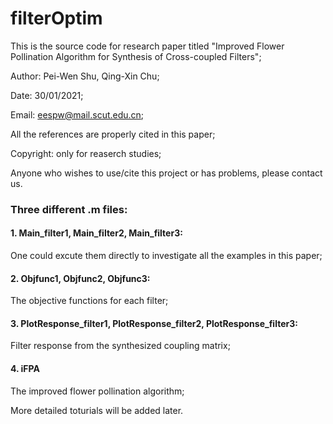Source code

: # filterOptim
This is the source code for research paper titled "Improved Flower Pollination Algorithm for Synthesis of Cross-coupled Filters";

Author: Pei-Wen Shu, Qing-Xin Chu;

Date: 30/01/2021;

Email: eespw@mail.scut.edu.cn;

All the references are properly cited in this paper;

Copyright: only for reaserch studies;

Anyone who wishes to use/cite this project or has problems, please contact us.

### Three different .m files:
#### 1. Main_filter1, Main_filter2, Main_filter3:

One could excute them directly to investigate all the examples in this paper;

#### 2. Objfunc1, Objfunc2, Objfunc3:

The objective functions for each filter;

#### 3. PlotResponse_filter1, PlotResponse_filter2, PlotResponse_filter3:

Filter response from the synthesized coupling matrix;

#### 4. iFPA

The improved flower pollination algorithm;

More detailed toturials will be added later.
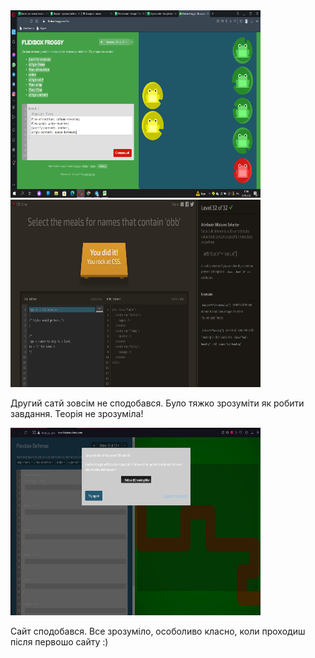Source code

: 
<html lang="en">
<head>
    <meta charset="UTF-8">
    <meta http-equiv="X-UA-Compatible" content="IE=edge">
    <meta name="viewport" content="width=device-width, initial-scale=1.0">
    
</head>
<body>
    <img src="1_img.png" width="400" height="300" alt="Фотографія">
    <img src="2_img.jpg" width="400" height="300" alt="Фотографія">
    <p> Другий сатй зовсім не сподобався. Було тяжко зрозуміти як робити завдання. Теорія не зрозуміла!</p> 
    <img src="3_img.jpg" width="400" height="300" alt="Фотографія">
    <p>Сайт сподобався. Все зрозуміло, особоливо класно, коли проходиш після первошо сайту :)</p>  
</body>
</html>
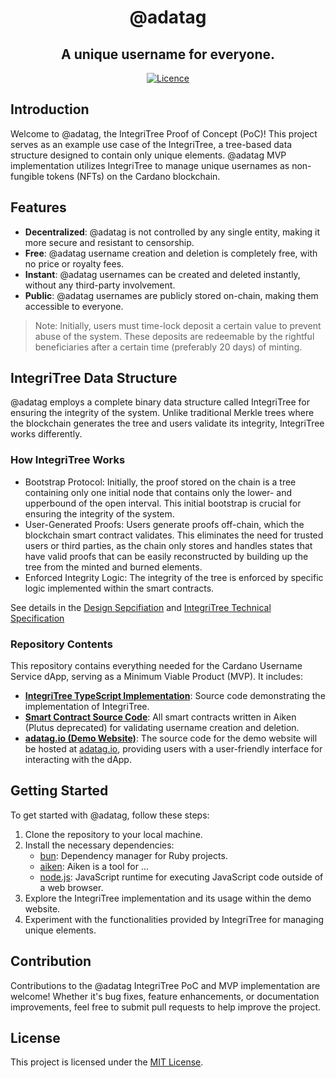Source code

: <div align="center">
  <h1 align="center">@adatag</h1>
    <h2 align="center" style="border-bottom: none">A unique username for everyone.</h2>

[![Licence](https://img.shields.io/github/license/ilap/aiken)](https://github.com/ilap/adatag/blob/main/LICENSE)

</div>

## Introduction
Welcome to @adatag, the IntegriTree Proof of Concept (PoC)! This project serves as an example use case of the IntegriTree, a tree-based data structure designed to contain only unique elements. @adatag MVP implementation utilizes IntegriTree to manage unique usernames as non-fungible tokens (NFTs) on the Cardano blockchain.


## Features

- **Decentralized**: @adatag is not controlled by any single entity, making it more secure and resistant to censorship.
- **Free**: @adatag username creation and deletion is completely free, with no price or royalty fees.
- **Instant**: @adatag usernames can be created and deleted instantly, without any third-party involvement.
- **Public**: @adatag usernames are publicly stored on-chain, making them accessible to everyone.

> Note: Initially, users must time-lock deposit a certain value to prevent abuse of the system. These deposits are redeemable by the rightful beneficiaries after a certain time (preferably 20 days) of minting.

## IntegriTree Data Structure
@adatag employs a complete binary data structure called IntegriTree for ensuring the integrity of the system. Unlike traditional Merkle trees where the blockchain generates the tree and users validate its integrity, IntegriTree works differently.

### How IntegriTree Works
  - Bootstrap Protocol: Initially, the proof stored on the chain is a tree containing only one initial node that contains only the lower- and upperbound of the open interval. This initial bootstrap is crucial for ensuring the integrity of the system.
  - User-Generated Proofs: Users generate proofs off-chain, which the blockchain smart contract validates. This eliminates the need for trusted users or third parties, as the chain only stores and handles states that have valid proofs that can be easily reconstructed by building up the tree from the minted and burned elements.
   - Enforced Integrity Logic: The integrity of the tree is enforced by specific logic implemented within the smart contracts.

  See details in the [Design Sepcifiation](./doc/DESIGNSPEC.md) and [IntegriTree Technical Specification](./doc/TECHSPEC.md)

### Repository Contents

This repository contains everything needed for the Cardano Username Service dApp, serving as a Minimum Viable Product (MVP). It includes:

- [**IntegriTree TypeScript Implementation**](./libs/integri-tree/): Source code demonstrating the implementation of IntegriTree.
- [**Smart Contract Source Code**](./contracts/aiken): All smart contracts written in Aiken (Plutus deprecated) for validating username creation and deletion.
- [**adatag.io (Demo Website)**](./apps/adatag.io): The source code for the demo website will be hosted at [adatag.io](https://adatag.io), providing users with a user-friendly interface for interacting with the dApp.

## Getting Started

To get started with @adatag, follow these steps:

1. Clone the repository to your local machine.
2. Install the necessary dependencies:
   - [bun](https://github.com/bundler/bundler): Dependency manager for Ruby projects.
   - [aiken](https://example.com): Aiken is a tool for ...
   - [node.js](https://nodejs.org/): JavaScript runtime for executing JavaScript code outside of a web browser.
3. Explore the IntegriTree implementation and its usage within the demo website.
4. Experiment with the functionalities provided by IntegriTree for managing unique elements.

## Contribution

Contributions to the @adatag IntegriTree PoC and MVP implementation are welcome! Whether it's bug fixes, feature enhancements, or documentation improvements, feel free to submit pull requests to help improve the project.

## License

This project is licensed under the [MIT License](LICENSE).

Task brief
All lines from the start of the entries through the one with "- **Decentralized**: @adatag" are to be output exactly; omit the pictures.

Output for this task
Source code

: # filterOptim
This is the source code for research paper titled "Improved Flower Pollination Algorithm for Synthesis of Cross-coupled Filters";

Author: Pei-Wen Shu, Qing-Xin Chu;

Date: 30/01/2021;

Email: eespw@mail.scut.edu.cn;

All the references are properly cited in this paper;

Copyright: only for reaserch studies;

Anyone who wishes to use/cite this project or has problems, please contact us.

### Three different .m files:
#### 1. Main_filter1, Main_filter2, Main_filter3:

One could excute them directly to investigate all the examples in this paper;

#### 2. Objfunc1, Objfunc2, Objfunc3:

The objective functions for each filter;

#### 3. PlotResponse_filter1, PlotResponse_filter2, PlotResponse_filter3:

Filter response from the synthesized coupling matrix;

#### 4. iFPA

The improved flower pollination algorithm;

More detailed toturials will be added later.
Source code

: 
<html lang="en">
<head>
    <meta charset="UTF-8">
    <meta http-equiv="X-UA-Compatible" content="IE=edge">
    <meta name="viewport" content="width=device-width, initial-scale=1.0">
    
</head>
<body>
    <img src="1_img.png" width="400" height="300" alt="Фотографія">
    <img src="2_img.jpg" width="400" height="300" alt="Фотографія">
    <p> Другий сатй зовсім не сподобався. Було тяжко зрозуміти як робити завдання. Теорія не зрозуміла!</p> 
    <img src="3_img.jpg" width="400" height="300" alt="Фотографія">
    <p>Сайт сподобався. Все зрозуміло, особоливо класно, коли проходиш після первошо сайту :)</p>  
</body>
</html>
Source code

: <div align="center">
  <h1 align="center">@adatag</h1>
    <h2 align="center" style="border-bottom: none">A unique username for everyone.</h2>

[![Licence](https://img.shields.io/github/license/ilap/aiken)](https://github.com/ilap/adatag/blob/main/LICENSE)

</div>

## Introduction
Welcome to @adatag, the IntegriTree Proof of Concept (PoC)! This project serves as an example use case of the IntegriTree, a tree-based data structure designed to contain only unique elements. @adatag MVP implementation utilizes IntegriTree to manage unique usernames as non-fungible tokens (NFTs) on the Cardano blockchain.


## Features

- **Decentralized**: @adatag is not controlled by any single entity, making it more secure and resistant to censorship.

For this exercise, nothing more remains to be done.